====== Materials provided ======

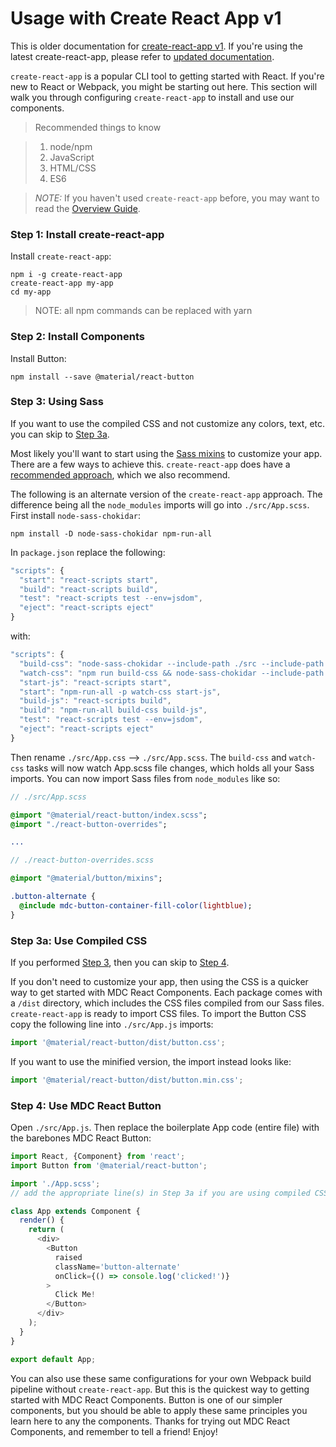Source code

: # Usage with Create React App v1

This is older documentation for [create-react-app v1](https://github.com/facebook/create-react-app/tree/v1.1.5). If you're using the latest create-react-app, please refer to [updated documentation](../README.md).

`create-react-app` is a popular CLI tool to getting started with React. If you're new to React or Webpack, you might be starting out here. This section will walk you through configuring `create-react-app` to install and use our components.

>  Recommended things to know

> 1. node/npm
> 2. JavaScript
> 3. HTML/CSS
> 4. ES6

> _NOTE:_ If you haven't used `create-react-app` before, you may want to read the [Overview Guide](https://github.com/facebook/create-react-app#quick-overview).


### Step 1: Install create-react-app

Install `create-react-app`:

```
npm i -g create-react-app
create-react-app my-app
cd my-app
```

> NOTE: all npm commands can be replaced with yarn

### Step 2: Install Components

Install Button:

```
npm install --save @material/react-button
```

### Step 3: Using Sass

If you want to use the compiled CSS and not customize any colors, text, etc. you can skip to [Step 3a](#step-3a-use-compiled-css).

Most likely you'll want to start using the [Sass mixins](https://github.com/material-components/material-components-web/blob/master/docs/code/architecture.md#sass) to customize your app. There are a few ways to achieve this. `create-react-app` does have a [recommended approach](https://github.com/facebook/create-react-app/blob/master/packages/react-scripts/template/README.md#adding-a-css-preprocessor-sass-less-etc), which we also recommend.

The following is an alternate version of the `create-react-app` approach. The difference being all the `node_modules` imports will go into `./src/App.scss`. First install `node-sass-chokidar`:

```
npm install -D node-sass-chokidar npm-run-all
```

In `package.json` replace the following:

```js
"scripts": {
  "start": "react-scripts start",
  "build": "react-scripts build",
  "test": "react-scripts test --env=jsdom",
  "eject": "react-scripts eject"
}
```

with:

```js
"scripts": {
  "build-css": "node-sass-chokidar --include-path ./src --include-path ./node_modules ./src/App.scss -o ./src",
  "watch-css": "npm run build-css && node-sass-chokidar --include-path ./src --include-path ./node_modules --watch ./src/App.scss ./src/App.css",
  "start-js": "react-scripts start",
  "start": "npm-run-all -p watch-css start-js",
  "build-js": "react-scripts build",
  "build": "npm-run-all build-css build-js",
  "test": "react-scripts test --env=jsdom",
  "eject": "react-scripts eject"
}
```

Then rename `./src/App.css` --> `./src/App.scss`. The `build-css` and `watch-css` tasks will now watch App.scss file changes, which holds all your Sass imports. You can now import Sass files from `node_modules` like so:

```sass
// ./src/App.scss

@import "@material/react-button/index.scss";
@import "./react-button-overrides";

...
```

```sass
// ./react-button-overrides.scss

@import "@material/button/mixins";

.button-alternate {
  @include mdc-button-container-fill-color(lightblue);
}

```


### Step 3a: Use Compiled CSS

If you performed [Step 3](#step-3-using-sass), then you can skip to [Step 4](#step-4-use-mdc-react-button).

If you don't need to customize your app, then using the CSS is a quicker way to get started with MDC React Components. Each package comes with a `/dist` directory, which includes the CSS files compiled from our Sass files. `create-react-app` is ready to import CSS files. To import the Button CSS copy the following line into `./src/App.js` imports:

```js
import '@material/react-button/dist/button.css';
```

If you want to use the minified version, the import instead looks like:

```js
import '@material/react-button/dist/button.min.css';
```

### Step 4: Use MDC React Button

Open `./src/App.js`. Then replace the boilerplate App code (entire file) with the barebones MDC React Button:

```js
import React, {Component} from 'react';
import Button from '@material/react-button';

import './App.scss';
// add the appropriate line(s) in Step 3a if you are using compiled CSS instead.

class App extends Component {
  render() {
    return (
      <div>
        <Button
          raised
          className='button-alternate'
          onClick={() => console.log('clicked!')}
        >
          Click Me!
        </Button>
      </div>
    );
  }
}

export default App;
```

You can also use these same configurations for your own Webpack build pipeline without `create-react-app`. But this is the quickest way to getting started with MDC React Components. Button is one of our simpler components, but you should be able to apply these same principles you learn here to any the components. Thanks for trying out MDC React Components, and remember to tell a friend! Enjoy!
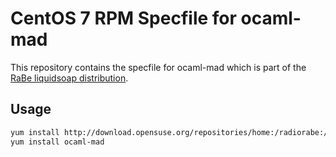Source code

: # CentOS 7 RPM Specfile for ocaml-mad

This repository contains the specfile for ocaml-mad which is part of the [RaBe liquidsoap distribution](https://build.opensuse.org/project/show/home:radiorabe:liquidsoap).

## Usage

```bash
yum install http://download.opensuse.org/repositories/home:/radiorabe:/liquidsoap/CentOS_7/home:radiorabe:liquidsoap.repo
yum install ocaml-mad
```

======

Required action: Each line of the entries above that contains "skip" must be copied into the answer.

Answer section:
If you want to use the compiled CSS and not customize any colors, text, etc. you can skip to [Step 3a](#step-3a-use-compiled-css).
If you performed [Step 3](#step-3-using-sass), then you can skip to [Step 4](#step-4-use-mdc-react-button).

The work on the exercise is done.